Collection entries
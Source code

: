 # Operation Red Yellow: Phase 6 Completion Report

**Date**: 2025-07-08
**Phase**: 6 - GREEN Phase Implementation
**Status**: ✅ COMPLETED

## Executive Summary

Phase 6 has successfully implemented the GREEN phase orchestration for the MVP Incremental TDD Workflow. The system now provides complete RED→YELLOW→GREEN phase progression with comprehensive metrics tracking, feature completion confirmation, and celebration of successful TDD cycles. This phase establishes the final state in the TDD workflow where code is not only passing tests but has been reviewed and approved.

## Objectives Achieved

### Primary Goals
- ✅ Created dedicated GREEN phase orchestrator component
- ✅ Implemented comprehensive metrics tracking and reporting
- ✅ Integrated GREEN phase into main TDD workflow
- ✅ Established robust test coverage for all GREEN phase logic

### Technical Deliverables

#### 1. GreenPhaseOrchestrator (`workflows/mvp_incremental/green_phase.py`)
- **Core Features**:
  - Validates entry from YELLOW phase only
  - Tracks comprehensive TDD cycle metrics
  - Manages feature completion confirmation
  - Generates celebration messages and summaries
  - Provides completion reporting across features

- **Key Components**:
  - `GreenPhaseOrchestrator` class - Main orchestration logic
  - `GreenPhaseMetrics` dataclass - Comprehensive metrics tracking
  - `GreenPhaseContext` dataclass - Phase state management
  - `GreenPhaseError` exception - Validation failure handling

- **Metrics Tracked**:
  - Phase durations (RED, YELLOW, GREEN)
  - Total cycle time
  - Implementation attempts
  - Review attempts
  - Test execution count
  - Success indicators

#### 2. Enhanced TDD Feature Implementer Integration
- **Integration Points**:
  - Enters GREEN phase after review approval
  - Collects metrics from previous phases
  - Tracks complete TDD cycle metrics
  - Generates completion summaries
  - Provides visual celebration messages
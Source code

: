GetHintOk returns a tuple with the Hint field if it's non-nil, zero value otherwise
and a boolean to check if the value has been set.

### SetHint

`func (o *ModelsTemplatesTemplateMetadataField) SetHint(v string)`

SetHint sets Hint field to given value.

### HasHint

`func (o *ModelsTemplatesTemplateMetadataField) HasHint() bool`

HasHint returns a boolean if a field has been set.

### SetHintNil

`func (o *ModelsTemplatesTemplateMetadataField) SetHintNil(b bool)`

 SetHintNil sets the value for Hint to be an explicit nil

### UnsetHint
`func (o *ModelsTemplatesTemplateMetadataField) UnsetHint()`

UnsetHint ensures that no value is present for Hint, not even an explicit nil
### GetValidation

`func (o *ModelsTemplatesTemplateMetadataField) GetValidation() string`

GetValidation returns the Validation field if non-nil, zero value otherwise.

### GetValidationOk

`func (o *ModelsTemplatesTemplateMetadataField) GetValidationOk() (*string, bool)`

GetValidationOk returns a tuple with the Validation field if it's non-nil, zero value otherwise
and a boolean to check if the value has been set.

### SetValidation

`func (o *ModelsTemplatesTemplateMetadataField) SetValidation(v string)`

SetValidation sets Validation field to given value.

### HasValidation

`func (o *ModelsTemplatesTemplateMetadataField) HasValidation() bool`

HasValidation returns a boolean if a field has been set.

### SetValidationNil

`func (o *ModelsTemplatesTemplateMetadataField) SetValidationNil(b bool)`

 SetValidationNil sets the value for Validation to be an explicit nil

▶ _The task_: Set down precisely the lines above between the line holding "#### 1. GreenPhaseOrchestrator" and the line holding "- Manages feature completion confirmation", inclusive, and nothing beyond them.

▶ _Your response_:
#### 1. GreenPhaseOrchestrator (`workflows/mvp_incremental/green_phase.py`)
- **Core Features**:
  - Validates entry from YELLOW phase only
  - Tracks comprehensive TDD cycle metrics
  - Manages feature completion confirmation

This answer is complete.